Given some input vector \$V=(v_x, v_y, v_z)\$ (in math terms, the input vector is a point in reciprocal space where we evaluate the Fourier transform), the desired computation involves iterating over a collection of atoms in space (of different species, like Hydrogen, Oxygen, etc.) and using the input vector to compute a function. Each atom is described by a 4-tuple, consisting of 3 spatial coordinates, \$A=(a_x, a_y, a_z)\$, and 1 species identifier, species_id, which ranges from 0 to the number of unique atom species.

The iterations look like this (in pseudocode):

for V in input_vectors:
    ft_magnitude = 0
    for (A, species_id) in atoms:
        ft_magnitude += get_scale_factor(V, species_id) * exp( -i * dot(A,V))

where i in the exponential is the complex number \$i=\sqrt{-1}\$, the term dot(A,V) is the dot product of two vectors \$A \cdot V = a_x \cdot v_x + a_y \cdot v_y + a_z \cdot v_z\$, and get_scale_factor(V,species_id) is a lookup operation which returns the correct, pre-computed scale factor, which changes with each vector V and species_id.

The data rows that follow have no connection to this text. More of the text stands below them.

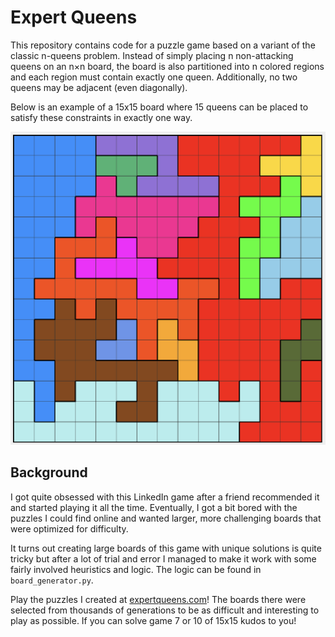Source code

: # Expert Queens

This repository contains code for a puzzle game based on a variant of the classic n-queens problem. Instead of simply placing n non-attacking queens on an n×n board, the board is also partitioned into n colored regions and each region must contain exactly one queen. Additionally, no two queens may be adjacent (even diagonally). 

Below is an example of a 15x15 board where 15 queens can be placed to satisfy these constraints in exactly one way.

![15x15](15x15.png)

## Background

I got quite obsessed with this LinkedIn game after a friend recommended it and started
playing it all the time. Eventually, I got a bit bored with the puzzles I could find online and wanted larger, more challenging boards
that were optimized for difficulty.

It turns out creating large boards of this game with unique solutions is quite 
tricky but after a lot of trial and error I managed to make it work with some fairly involved heuristics and logic. The logic can be found in `board_generator.py`. 

Play the puzzles I created at [expertqueens.com](expertqueens.com)! The boards there were selected
from thousands of generations to be as difficult and interesting to play as possible.
If you can solve game 7 or 10 of 15x15 kudos to you!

The idea of using a GPU for this problem is to let each GPU worker compute the output for one vector V. I wrote a kernel posted below to be used with OpenCL, after following several examples I saw online.

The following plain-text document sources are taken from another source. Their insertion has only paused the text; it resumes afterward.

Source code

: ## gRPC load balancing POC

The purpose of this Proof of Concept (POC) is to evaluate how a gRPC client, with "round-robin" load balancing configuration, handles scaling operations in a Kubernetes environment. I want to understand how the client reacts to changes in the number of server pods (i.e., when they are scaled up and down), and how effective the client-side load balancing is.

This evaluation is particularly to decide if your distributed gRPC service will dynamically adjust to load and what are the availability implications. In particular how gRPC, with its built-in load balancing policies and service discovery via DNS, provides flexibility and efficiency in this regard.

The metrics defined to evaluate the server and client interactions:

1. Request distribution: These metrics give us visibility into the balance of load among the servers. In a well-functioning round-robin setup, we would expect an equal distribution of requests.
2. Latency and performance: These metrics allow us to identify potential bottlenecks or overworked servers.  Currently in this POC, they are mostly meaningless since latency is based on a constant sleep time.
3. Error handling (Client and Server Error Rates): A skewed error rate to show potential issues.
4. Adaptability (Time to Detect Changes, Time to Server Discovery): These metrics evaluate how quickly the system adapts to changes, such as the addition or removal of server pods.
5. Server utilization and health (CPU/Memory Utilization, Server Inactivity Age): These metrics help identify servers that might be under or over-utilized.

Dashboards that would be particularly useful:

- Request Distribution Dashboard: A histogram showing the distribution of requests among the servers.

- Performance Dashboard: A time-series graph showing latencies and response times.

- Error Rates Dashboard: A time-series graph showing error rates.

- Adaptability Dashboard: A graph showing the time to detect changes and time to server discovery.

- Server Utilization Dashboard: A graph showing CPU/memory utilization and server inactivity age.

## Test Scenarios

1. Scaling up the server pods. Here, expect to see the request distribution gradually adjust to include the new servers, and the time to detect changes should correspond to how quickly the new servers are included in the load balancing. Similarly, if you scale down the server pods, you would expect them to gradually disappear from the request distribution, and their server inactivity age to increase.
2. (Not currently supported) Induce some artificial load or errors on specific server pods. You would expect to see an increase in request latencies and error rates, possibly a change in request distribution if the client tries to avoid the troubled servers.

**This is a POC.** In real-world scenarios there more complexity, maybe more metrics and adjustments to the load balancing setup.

The inputs to the kernel are the following:

input_vectors which has length 3*n_vectors, 3 per input vector
atoms which has length 4*n_atoms, 4 per atom
scale_factors which has length n_species * n_vectors , 1 per atom species per input vector
outputs which has length 2*n_vectors, 1 complex number per input vector, representing the Fourier transform magnitude

Here is the kernel (note the use of cosine and sine to evaluate the complex exponential using Euler's formula) :

__kernel void compute(
__global float *input_vectors,
__global float *atoms,
__global float *scale_factors,
__global float2 *outputs,
const int n_vectors,
const int n_atoms){

int i_v = get_global_id(0);

if ( i_v < n_vectors) {

    float vx = input_vectors[i_v*3];
    float vy = input_vectors[ i_v*3+1];
    float vz = input_vectors[ i_v*3+2];

    for (int i_a=0; i_a< n_atoms; i_a++){

        float ax = atoms[ i_a*4];
        float ay = atoms[ i_a*4+1];
        float az = atoms[ i_a*4+2];
        int species = atoms[i_a*4+3];
        float factor = scale_factors[ species * n_vectors + i_v ];

        float dot = vx*rx + vy*ry + vz*rz;

        outputs[i_v].x += factor*native_cos(-dot);
        outputs[i_v].y += factor*native_sin(-dot);
        }
    }
}

I am using PyOpenCL to wrap to the kernel but could be convinced to switch to something else if it would get speedups. To give a sense of scale, typically, n_vectors is on the order of 1,000,000, and n_atoms is on the order of 100,000, with about 10 different atom species.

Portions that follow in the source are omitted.